Que veut Flagg ? Pour l’instant, elle espérait seulement que le tribunal émette une injonction préliminaire contre la chanteuse, lui interdisant d’utiliser la marque Life of a Showgirl. Mais c’était avant que Swift ne présente son équipe d’avocats de premier plan.
Les avocats de Taylor Swift mènent le combat contre l’ancienne Showgirl
En déposant leur propre requête mercredi, l’équipe de Swift a insisté : « Cette requête, tout comme le procès de Maren Flagg, n’aurait jamais dû être déposée. C’est simplement la dernière tentative de Mme Flagg d’utiliser le nom et la propriété intellectuelle de Taylor Swift pour soutenir sa marque. »
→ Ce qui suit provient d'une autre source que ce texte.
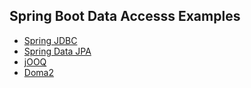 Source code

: ## Spring Boot Data Accesss Examples

* [Spring JDBC](demo-spring-jdbc)
* [Spring Data JPA](demo-spring-data-jpa)
* [jOOQ](demo-jooq)
* [Doma2](demo-doma2) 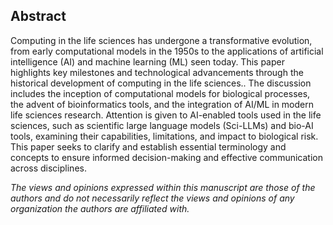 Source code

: ## Abstract 

Computing in the life sciences has undergone a transformative evolution, from early computational models in the 1950s to the applications of artificial intelligence (AI) and machine learning (ML) seen today. This paper highlights key milestones and technological advancements  through the historical development of computing in the life sciences.. The discussion includes the inception of computational models for biological processes, the advent of bioinformatics tools, and the integration of AI/ML in modern life sciences research. Attention is given to AI-enabled tools used in the life sciences, such as scientific large language models (Sci-LLMs) and bio-AI tools, examining their capabilities, limitations, and  impact to biological risk. This paper seeks to clarify and establish essential terminology and concepts to ensure informed decision-making and effective communication across disciplines.

*The views and opinions expressed within this manuscript are those of the authors and do not necessarily reflect the views and opinions of any organization the authors are affiliated with.*

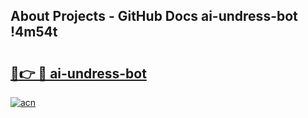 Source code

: ## About Projects - GitHub Docs ai-undress-bot !4m54t

# <h2><a href="https://andorid.site?title=ai-undress-bot&ref=19M">🔗👉 🔴 ai-undress-bot</a></h2>

[![acn](https://github.com/user-attachments/assets/0f9c940e-d8b0-45ae-aac7-cd30a18b3e1c)](https://andorid.site?title=ai-undress-bot&ref=19M)
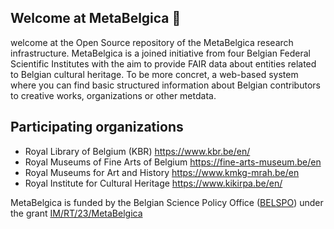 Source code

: ## Welcome at MetaBelgica 👋

welcome at the Open Source repository of the MetaBelgica research infrastructure. 
MetaBelgica is a joined initiative from four Belgian Federal Scientific Institutes with the aim to provide FAIR data about entities related to Belgian cultural heritage. To be more concret, a web-based system where you can find basic structured information about Belgian contributors to creative works, organizations or other metdata.

## Participating organizations

* Royal Library of Belgium (KBR) https://www.kbr.be/en/
* Royal Museums of Fine Arts of Belgium https://fine-arts-museum.be/en
* Royal Museums for Art and History https://www.kmkg-mrah.be/en
* Royal Institute for Cultural Heritage https://www.kikirpa.be/en/


MetaBelgica is funded by the Belgian Science Policy Office ([BELSPO](https://www.belspo.be/)) under the grant [IM/RT/23/MetaBelgica](https://www.belspo.be/belspo/impuls/project_en.stm#MetaBelgica)

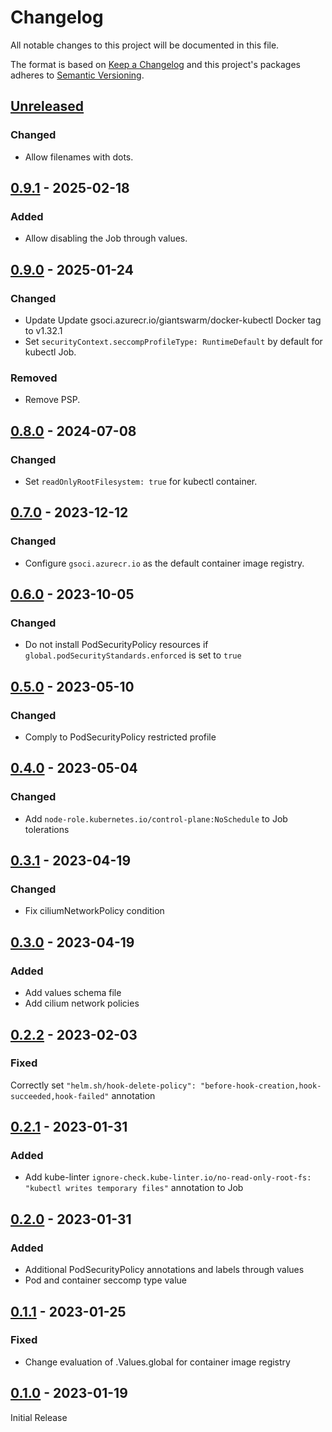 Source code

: # Changelog

All notable changes to this project will be documented in this file.

The format is based on [Keep a Changelog](http://keepachangelog.com/en/1.0.0/)
and this project's packages adheres to [Semantic Versioning](http://semver.org/spec/v2.0.0.html).

## [Unreleased]

### Changed

- Allow filenames with dots.

## [0.9.1] - 2025-02-18

### Added

- Allow disabling the Job through values.

## [0.9.0] - 2025-01-24

### Changed

- Update Update gsoci.azurecr.io/giantswarm/docker-kubectl Docker tag to v1.32.1
- Set `securityContext.seccompProfileType: RuntimeDefault` by default for kubectl Job.

### Removed

- Remove PSP.

## [0.8.0] - 2024-07-08

### Changed

- Set `readOnlyRootFilesystem: true` for kubectl container.

## [0.7.0] - 2023-12-12

### Changed

- Configure `gsoci.azurecr.io` as the default container image registry.

## [0.6.0] - 2023-10-05

### Changed

- Do not install PodSecurityPolicy resources if `global.podSecurityStandards.enforced` is set to `true`

## [0.5.0] - 2023-05-10

### Changed

- Comply to PodSecurityPolicy restricted profile

## [0.4.0] - 2023-05-04

### Changed

- Add `node-role.kubernetes.io/control-plane:NoSchedule` to Job tolerations

## [0.3.1] - 2023-04-19

### Changed

- Fix ciliumNetworkPolicy condition

## [0.3.0] - 2023-04-19

### Added

- Add values schema file
- Add cilium network policies

## [0.2.2] - 2023-02-03

### Fixed

Correctly set `"helm.sh/hook-delete-policy": "before-hook-creation,hook-succeeded,hook-failed"` annotation

## [0.2.1] - 2023-01-31

### Added

- Add kube-linter `ignore-check.kube-linter.io/no-read-only-root-fs: "kubectl writes temporary files"` annotation to Job

## [0.2.0] - 2023-01-31

### Added

- Additional PodSecurityPolicy annotations and labels through values
- Pod and container seccomp type value

## [0.1.1] - 2023-01-25

### Fixed

- Change evaluation of .Values.global for container image registry

## [0.1.0] - 2023-01-19

Initial Release

[Unreleased]: https://github.com/giantswarm/kubectl-apply-job/compare/v0.9.1...HEAD
[0.9.1]: https://github.com/giantswarm/kubectl-apply-job/compare/v0.9.0...v0.9.1
[0.9.0]: https://github.com/giantswarm/kubectl-apply-job/compare/v0.8.0...v0.9.0
[0.8.0]: https://github.com/giantswarm/kubectl-apply-job/compare/v0.7.0...v0.8.0
[0.7.0]: https://github.com/giantswarm/kubectl-apply-job/compare/v0.6.0...v0.7.0
[0.6.0]: https://github.com/giantswarm/kubectl-apply-job/compare/v0.5.0...v0.6.0
[0.5.0]: https://github.com/giantswarm/kubectl-apply-job/compare/v0.4.0...v0.5.0
[0.4.0]: https://github.com/giantswarm/kubectl-apply-job/compare/v0.3.1...v0.4.0
[0.3.1]: https://github.com/giantswarm/kubectl-apply-job/compare/v0.3.0...v0.3.1
[0.3.0]: https://github.com/giantswarm/kubectl-apply-job/compare/v0.2.2...v0.3.0
[0.2.2]: https://github.com/giantswarm/kubectl-apply-job/compare/v0.2.1...v0.2.2
[0.2.1]: https://github.com/giantswarm/kubectl-apply-job/compare/v0.2.0...v0.2.1
[0.2.0]: https://github.com/giantswarm/kubectl-apply-job/compare/v0.1.1...v0.2.0
[0.1.1]: https://github.com/giantswarm/kubectl-apply-job/compare/v0.1.0...v0.1.1
[0.1.0]: https://github.com/giantswarm/kubectl-apply-job/releases/tag/v0.1.0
Accusant Flagg de profiter du succès de Swift, les avocats ont apporté suffisamment de preuves. Pour commencer, ils ont souligné que « depuis l’annonce de l’album, la plaignante a recadré sa marque autour de l’album, inondant ses comptes de réseaux sociaux de messages tentant de s’aligner sur Mme Swift et l’album ».
Selon les avocats de Swift, Flagg a radicalement modifié son marketing pour se concentrer sur la chanteuse. « Suite à l’annonce, la plaignante a utilisé l’expression ou publié des publications générales sur Mme Swift ou l’album plus de 40 fois sur ses comptes Instagram et TikTok. »
Flagg est allé au-delà de la simple publication sur l’album puisque le dossier ajoutait : « Loin de montrer une quelconque inquiétude concernant l’album après son annonce, Mme Flagg a passé plusieurs mois à centrer sa marque sur le nom, les illustrations, la musique et les paroles de « The Life of a Showgirl’s » pour promouvoir son spectacle de cabaret peu connu.
Une ancienne Showgirl fait face à ses propres problèmes juridiques
Utilisant les propres réseaux sociaux de Flagg contre elle, les avocats ont poursuivi leur attaque, expliquant : « En fait, quatre jours seulement après que Mme Swift a annoncé le titre et la pochette de son album en août 2025, Mme Flagg a annoncé un tout nouveau podcast imitant la pochette, le logo, le titre et les slogans de l’album de Mme Swift. Ensuite, la plaignante a inondé ses pages Instagram et TikTok de plus de 40 publicités pour sa marque utilisant la musique, les marques déposées et d’autres droits intellectuels de Mme Swift. propriété sans autorisation.
Revenant sur Flagg, le dossier promettait que TAS Rights Management prendrait les mesures appropriées pour « poursuivre les recours appropriés » pour l’ancienne showgirl utilisant le matériel de Swift sans autorisation.
Pour l’instant, Swift semble prêt à combattre le procès de front tout en renversant la pression juridique sur Flagg. Alors que la bataille judiciaire se poursuit, l’équipe de Swift a clairement indiqué qu’elle n’avait pas l’intention de reculer.